ASML Holding N.V. lifted its full-year 2026 revenue forecast after the Dutch semiconductor equipment giant surpassed first-quarter profit and sales expectations. The results were fueled by accelerating AI-driven chip demand, though tightening export restrictions on China continue to weigh on the company's longer-term outlook.
Shares edged up roughly 1% following the announcement. ASML now projects 2026 net sales between €36 billion and €40 billion, raised from the previous range of €34 billion to €39 billion. The new guidance straddles the €37.68 billion analyst consensus. For the second quarter, the company forecasts revenue of €8.4 billion to €9 billion, with a midpoint slightly below the €9.04 billion market estimate.

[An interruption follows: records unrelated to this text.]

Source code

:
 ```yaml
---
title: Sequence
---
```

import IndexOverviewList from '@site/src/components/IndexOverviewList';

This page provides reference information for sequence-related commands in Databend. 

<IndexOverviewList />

First-quarter net income came in at €2.76 billion, topping the €2.54 billion consensus estimate, while total net sales reached €8.77 billion against an expected €8.5 billion. Gross margin improved to 53%, up from 52.2% in the prior quarter, with basic earnings per share at €7.15.
CEO Christophe Fouquet credited the semiconductor industry's strengthening growth trajectory to sustained AI infrastructure investment, noting that chip demand is outpacing supply and prompting customers to fast-track capacity expansion plans. Memory chips made up 51% of new tool sales in the quarter, with South Korean chipmakers Samsung and SK Hynix driving much of that growth.
South Korea represented 45% of quarterly sales, followed by Taiwan at 23%. Meanwhile, China's share dropped to 19% from 36% in the previous quarter amid escalating export control pressures. Proposed U.S. legislation targeting ASML's deep ultraviolet machines could further restrict Chinese sales.
Wall Street analysts remain split — Jefferies flagged potential valuation headwinds, while BofA Securities maintained a buy rating citing rising EUV capacity and improving earnings potential heading into 2027. ASML also announced a 17% dividend increase for 2025, reflecting confidence in its long-term fundamentals.